Spring is the time for poetry conferences in the PRC. Throughout April and May as fields of yellow mustard flowers are blooming and even in the city you can find walls lined with lilacs and roses, there is a profusion of poetry festivals and academic conferences and social gatherings for the literary bigwigs. I attended a lot of these events this year, and man, were they a revelation.
I admit, I had some preconceived notions about what a poetry conference is and isn’t. I expected a bunch of people sitting around in casual wear discussing poetic diction and the latest trends in form. Perhaps, once a day, there would be a polite titter at a sober pun someone might make during a presentation. What I did not anticipate was evenings (and occasional afternoons) spent around the banquet table, drinking baijiu and belting out old Beatles tunes.

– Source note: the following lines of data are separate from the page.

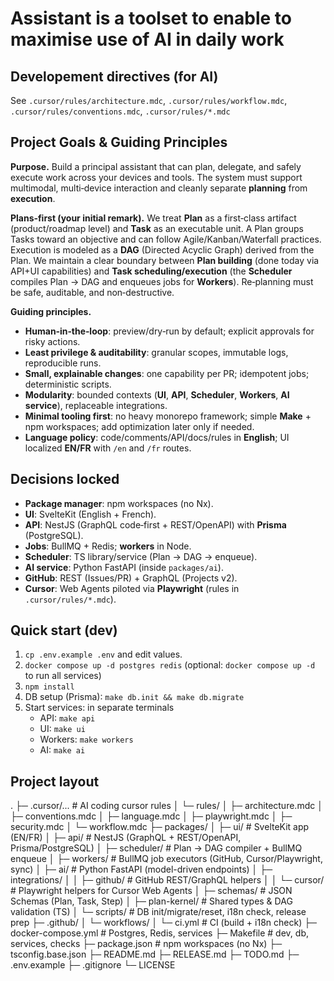 # Assistant is a toolset to enable to maximise use of AI in daily work

## Developement directives (for AI)
See `.cursor/rules/architecture.mdc`, `.cursor/rules/workflow.mdc`, `.cursor/rules/conventions.mdc`, `.cursor/rules/*.mdc`

## Project Goals & Guiding Principles
**Purpose.** Build a principal assistant that can plan, delegate, and safely execute work across your devices and tools. The system must support multimodal, multi‑device interaction and cleanly separate **planning** from **execution**.

**Plans‑first (your initial remark).** We treat **Plan** as a first‑class artifact (product/roadmap level) and **Task** as an executable unit. A Plan groups Tasks toward an objective and can follow Agile/Kanban/Waterfall practices. Execution is modeled as a **DAG** (Directed Acyclic Graph) derived from the Plan. We maintain a clear boundary between **Plan building** (done today via API+UI capabilities) and **Task scheduling/execution** (the **Scheduler** compiles Plan → DAG and enqueues jobs for **Workers**). Re‑planning must be safe, auditable, and non‑destructive.

**Guiding principles.**
- **Human‑in‑the‑loop**: preview/dry‑run by default; explicit approvals for risky actions.
- **Least privilege & auditability**: granular scopes, immutable logs, reproducible runs.
- **Small, explainable changes**: one capability per PR; idempotent jobs; deterministic scripts.
- **Modularity**: bounded contexts (**UI**, **API**, **Scheduler**, **Workers**, **AI service**), replaceable integrations.
- **Minimal tooling first**: no heavy monorepo framework; simple **Make** + npm workspaces; add optimization later only if needed.
- **Language policy**: code/comments/API/docs/rules in **English**; UI localized **EN/FR** with `/en` and `/fr` routes.


## Decisions locked
- **Package manager**: npm workspaces (no Nx).
- **UI**: SvelteKit (English + French).
- **API**: NestJS (GraphQL code‑first + REST/OpenAPI) with **Prisma** (PostgreSQL).
- **Jobs**: BullMQ + Redis; **workers** in Node.
- **Scheduler**: TS library/service (Plan → DAG → enqueue).
- **AI service**: Python FastAPI (inside `packages/ai`).
- **GitHub**: REST (Issues/PR) + GraphQL (Projects v2).
- **Cursor**: Web Agents piloted via **Playwright** (rules in `.cursor/rules/*.mdc`).

## Quick start (dev)
1. `cp .env.example .env` and edit values.
2. `docker compose up -d postgres redis`  (optional: `docker compose up -d` to run all services)
3. `npm install`
4. DB setup (Prisma): `make db.init && make db.migrate`
5. Start services: in separate terminals
   - API: `make api`
   - UI: `make ui`
   - Workers: `make workers`
   - AI: `make ai`

## Project layout
.
├─ .cursor/...            # AI coding cursor rules
│  └─ rules/
│     ├─ architecture.mdc
│     ├─ conventions.mdc
│     ├─ language.mdc
│     ├─ playwright.mdc
│     ├─ security.mdc
│     └─ workflow.mdc
├─ packages/
│  ├─ ui/                 # SvelteKit app (EN/FR)
│  ├─ api/                # NestJS (GraphQL + REST/OpenAPI, Prisma/PostgreSQL)
│  ├─ scheduler/          # Plan → DAG compiler + BullMQ enqueue
│  ├─ workers/            # BullMQ job executors (GitHub, Cursor/Playwright, sync)
│  ├─ ai/                 # Python FastAPI (model-driven endpoints)
│  ├─ integrations/
│  │  ├─ github/          # GitHub REST/GraphQL helpers
│  │  └─ cursor/          # Playwright helpers for Cursor Web Agents
│  ├─ schemas/            # JSON Schemas (Plan, Task, Step)
│  ├─ plan-kernel/        # Shared types & DAG validation (TS)
│  └─ scripts/            # DB init/migrate/reset, i18n check, release prep
├─ .github/
│  └─ workflows/
│     └─ ci.yml           # CI (build + i18n check)
├─ docker-compose.yml     # Postgres, Redis, services
├─ Makefile               # dev, db, services, checks
├─ package.json           # npm workspaces (no Nx)
├─ tsconfig.base.json
├─ README.md
├─ RELEASE.md
├─ TODO.md
├─ .env.example
├─ .gitignore
└─ LICENSE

A word about Chinese banquets. Picture this: a twelve- to twenty-person table with an enormous lazy-Susan covered by so much food that plates must be balanced on top of each other. Often a roast duck is involved, and nearly always a steamed fish (complete with head and eyeballs, a delicacy), along with myriad stir-fried and beautifully arranged color-coordinated vegetables. Add to that an infinite supply of Qingdao beer and baijiu 白酒 (literally ‘white alcohol’, a strong, I mean rubbing alcohol strong, spirit), obligatory toasts at five minute intervals, and six hour long (really) meals. Now add a collection of old friends and old enemies in the form of forty or fifty hotshot literary egos.

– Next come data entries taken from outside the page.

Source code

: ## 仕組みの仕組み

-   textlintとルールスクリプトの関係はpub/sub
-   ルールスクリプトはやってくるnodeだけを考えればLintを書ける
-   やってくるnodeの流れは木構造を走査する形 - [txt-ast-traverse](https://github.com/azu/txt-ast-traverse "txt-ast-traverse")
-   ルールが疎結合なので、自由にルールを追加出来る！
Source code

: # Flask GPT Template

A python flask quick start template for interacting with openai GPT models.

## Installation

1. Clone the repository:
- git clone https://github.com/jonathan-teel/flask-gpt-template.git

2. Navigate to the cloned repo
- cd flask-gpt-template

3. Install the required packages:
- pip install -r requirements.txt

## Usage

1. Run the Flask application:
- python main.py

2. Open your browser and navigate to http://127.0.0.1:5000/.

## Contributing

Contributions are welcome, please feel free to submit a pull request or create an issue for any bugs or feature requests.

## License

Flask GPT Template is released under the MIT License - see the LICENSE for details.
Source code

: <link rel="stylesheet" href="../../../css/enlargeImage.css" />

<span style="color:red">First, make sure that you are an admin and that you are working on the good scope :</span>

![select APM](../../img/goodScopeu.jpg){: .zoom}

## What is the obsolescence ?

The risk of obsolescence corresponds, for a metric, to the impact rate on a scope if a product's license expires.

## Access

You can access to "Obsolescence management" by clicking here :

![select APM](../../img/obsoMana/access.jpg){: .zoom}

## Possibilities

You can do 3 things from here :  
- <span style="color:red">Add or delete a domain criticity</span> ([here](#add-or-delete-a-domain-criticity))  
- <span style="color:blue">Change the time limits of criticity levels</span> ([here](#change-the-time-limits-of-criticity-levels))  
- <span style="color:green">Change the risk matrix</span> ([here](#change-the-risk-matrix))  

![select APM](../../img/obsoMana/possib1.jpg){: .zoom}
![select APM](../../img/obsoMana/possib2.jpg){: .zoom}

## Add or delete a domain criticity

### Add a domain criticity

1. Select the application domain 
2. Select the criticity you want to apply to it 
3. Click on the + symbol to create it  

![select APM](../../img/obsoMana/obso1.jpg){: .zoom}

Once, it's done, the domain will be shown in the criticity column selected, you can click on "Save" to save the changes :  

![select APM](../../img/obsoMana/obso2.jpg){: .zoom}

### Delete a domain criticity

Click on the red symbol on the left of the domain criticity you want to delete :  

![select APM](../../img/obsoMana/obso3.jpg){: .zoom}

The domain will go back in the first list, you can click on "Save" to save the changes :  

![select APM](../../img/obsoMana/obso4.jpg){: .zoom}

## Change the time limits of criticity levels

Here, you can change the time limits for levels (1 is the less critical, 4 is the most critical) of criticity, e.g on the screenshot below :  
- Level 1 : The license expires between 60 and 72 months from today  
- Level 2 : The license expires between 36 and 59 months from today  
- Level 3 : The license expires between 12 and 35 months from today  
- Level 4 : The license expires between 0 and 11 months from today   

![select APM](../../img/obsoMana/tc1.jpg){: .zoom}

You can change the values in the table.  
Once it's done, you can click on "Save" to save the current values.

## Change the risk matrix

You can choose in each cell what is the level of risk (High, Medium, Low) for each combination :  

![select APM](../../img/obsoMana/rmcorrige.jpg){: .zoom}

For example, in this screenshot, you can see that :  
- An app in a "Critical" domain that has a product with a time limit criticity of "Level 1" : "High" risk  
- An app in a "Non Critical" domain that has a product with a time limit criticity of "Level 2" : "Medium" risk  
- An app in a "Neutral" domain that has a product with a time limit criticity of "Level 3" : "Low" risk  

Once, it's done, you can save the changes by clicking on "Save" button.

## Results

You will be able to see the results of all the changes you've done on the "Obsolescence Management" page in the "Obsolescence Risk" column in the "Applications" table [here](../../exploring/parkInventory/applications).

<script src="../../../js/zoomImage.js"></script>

Let’s put it this way. There were some heated moments. Take from that what you will.
But these conferences are also an opportunity to learn who is writing what, and how the factional lines in contemporary poetry break down. I mean ‘break down’ both in the sense of ‘are defined’ and ‘dissolve’. Although there are and have been serious divisions in the contemporary poetry scene in China – most importantly between the so-called ‘intellectual’ or ‘library’ poets, and those poets who write more from experience than book learning (and whom some claim are less skilled for that) – many of these divisions are permeable. Friendships turn into enmities on the basis of perceived slights. Alliances are formed and fall apart.

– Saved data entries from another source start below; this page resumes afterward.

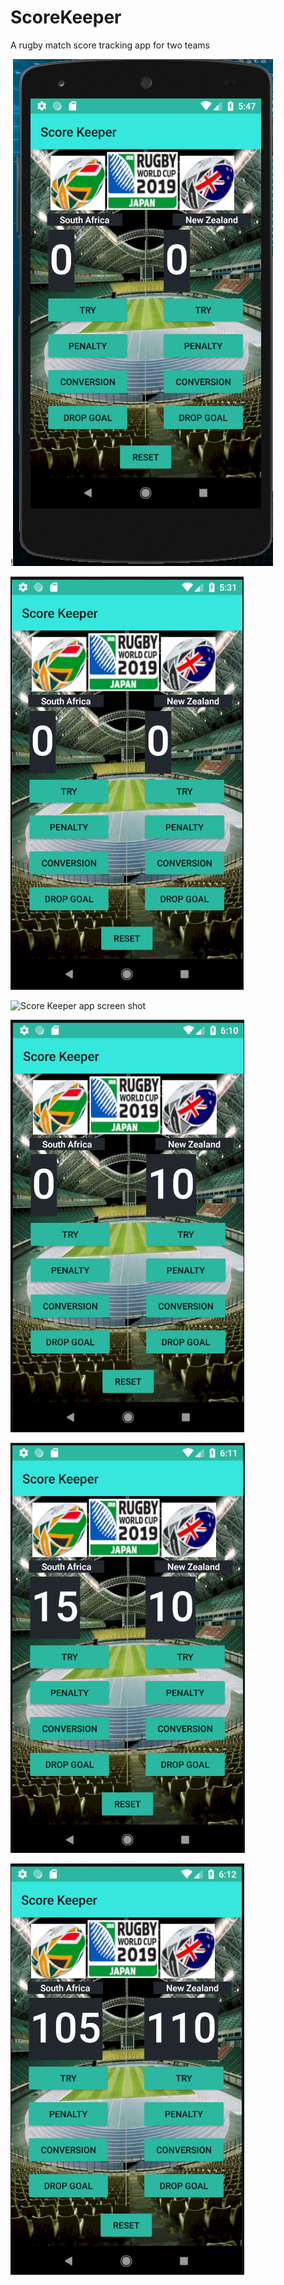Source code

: # ScoreKeeper
A rugby match score tracking app for two teams

!![Score Keeper app screen shot](sk_screenShots/sk_scrnshot7.png "")

![Score Keeper app screen shot](sk_screenShots/sk_scrnshot1.png "")

![Score Keeper app screen shot](sk_screenShots/sk_scrnshot10.png "")

![Score Keeper app screen shot](sk_screenShots/sk_scrnshot8.png "")

![Score Keeper app screen shot](sk_screenShots/sk_scrnshot9.png "")

![Score Keeper app screen shot](sk_screenShots/sk_scrnshot12.png "")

The precedence for these literary alliances goes way back. In the Tang dynasty, many poems were inspired by friendships between poets, and were written in letters or in messages inscribed on the walls of public buildings. Often these poets belonged to the same school (or faction) 派, or to literary societies 文社 of likeminded writers. Poets’ names have became linked together forever through these correspondences, and new connections are still being discovered. Wang Ao, my translating partner, has done fascinating new scholarship on these relationships, and has written his dissertation on the wide-reaching literary consequences. This tendency, which of course isn’t limited to Chinese poetry – witness Coleridge and Wordsworth tromping the woods (along with Dorothy Wordsworth, who always gets short shrift) – continues today, producing many fruitful literary friendships, and, I dare say, fruitful disagreements. Literature, of course, is a conversation. I happen to think the more pointed and full of conviction the voices are, the better.
The conversation about contemporary Chinese literature and its translation has been unfortunately lacking in the States, which is one reason I’m assisting Afaa Michael Weaver, a poet, Sinophile, and translator himself, to organize a poetry conference at Simmons College in Boston this coming October. Many poets will be in attendance (not just from the mainland, but from Taiwan, Hong Kong, and Singapore as well), along with critics, scholars, and translators from both sides of the ocean. The conference is open to the public (you can find details at http://poetryconference.com), and will be an opportunity for communication and cooperation across linguistic barriers. It will also be a chance to have fun. Particularly if there’s some baijiu involved.
Tomorrow: yeah, but what do Chinese literary types think of us? --EG (顾爱玲)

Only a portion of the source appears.